• Required work
In the entries below, how many lines contain the string "policy"? State the number and nothing else.

____________

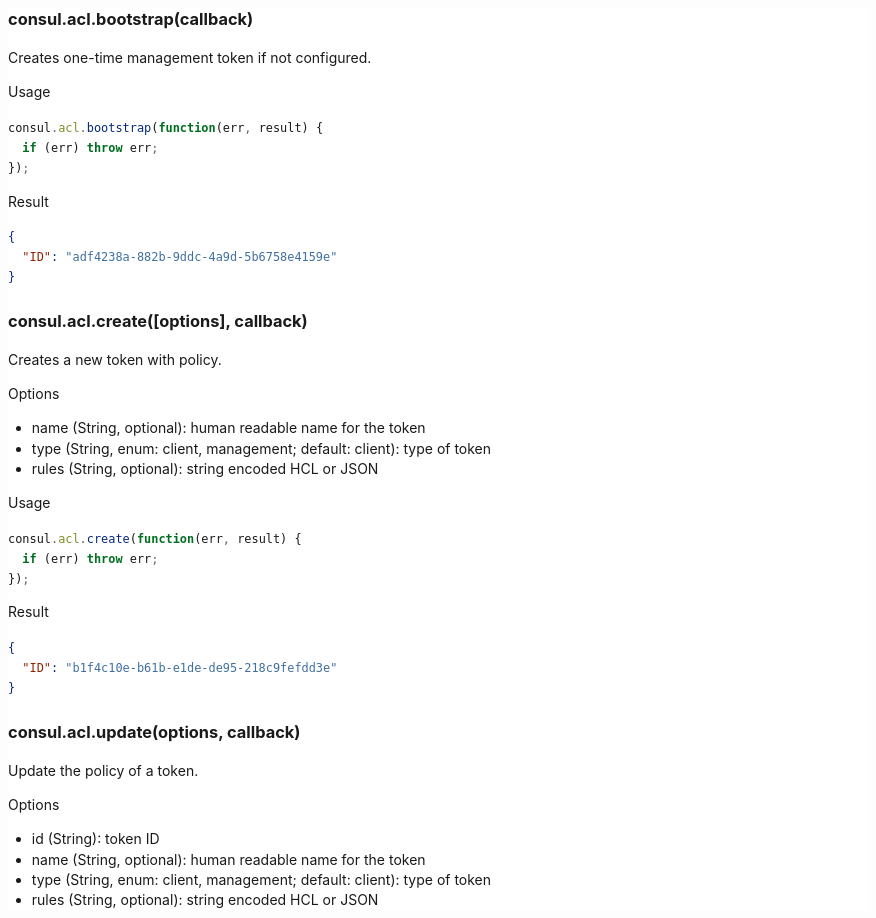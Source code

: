 <a name="acl-bootstrap"></a>
### consul.acl.bootstrap(callback)

Creates one-time management token if not configured.

Usage

``` javascript
consul.acl.bootstrap(function(err, result) {
  if (err) throw err;
});
```

Result

``` json
{
  "ID": "adf4238a-882b-9ddc-4a9d-5b6758e4159e"
}
```

<a name="acl-create"></a>
### consul.acl.create([options], callback)

Creates a new token with policy.

Options

 * name (String, optional): human readable name for the token
 * type (String, enum: client, management; default: client): type of token
 * rules (String, optional): string encoded HCL or JSON

Usage

``` javascript
consul.acl.create(function(err, result) {
  if (err) throw err;
});
```

Result

``` json
{
  "ID": "b1f4c10e-b61b-e1de-de95-218c9fefdd3e"
}
```

<a name="acl-update"></a>
### consul.acl.update(options, callback)

Update the policy of a token.

Options

 * id (String): token ID
 * name (String, optional): human readable name for the token
 * type (String, enum: client, management; default: client): type of token
 * rules (String, optional): string encoded HCL or JSON


[consul]: http://www.consul.io/
[consul-docs-api]: http://www.consul.io/docs/agent/http.html
[download]: http://www.consul.io/downloads.html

____________

• Reply
2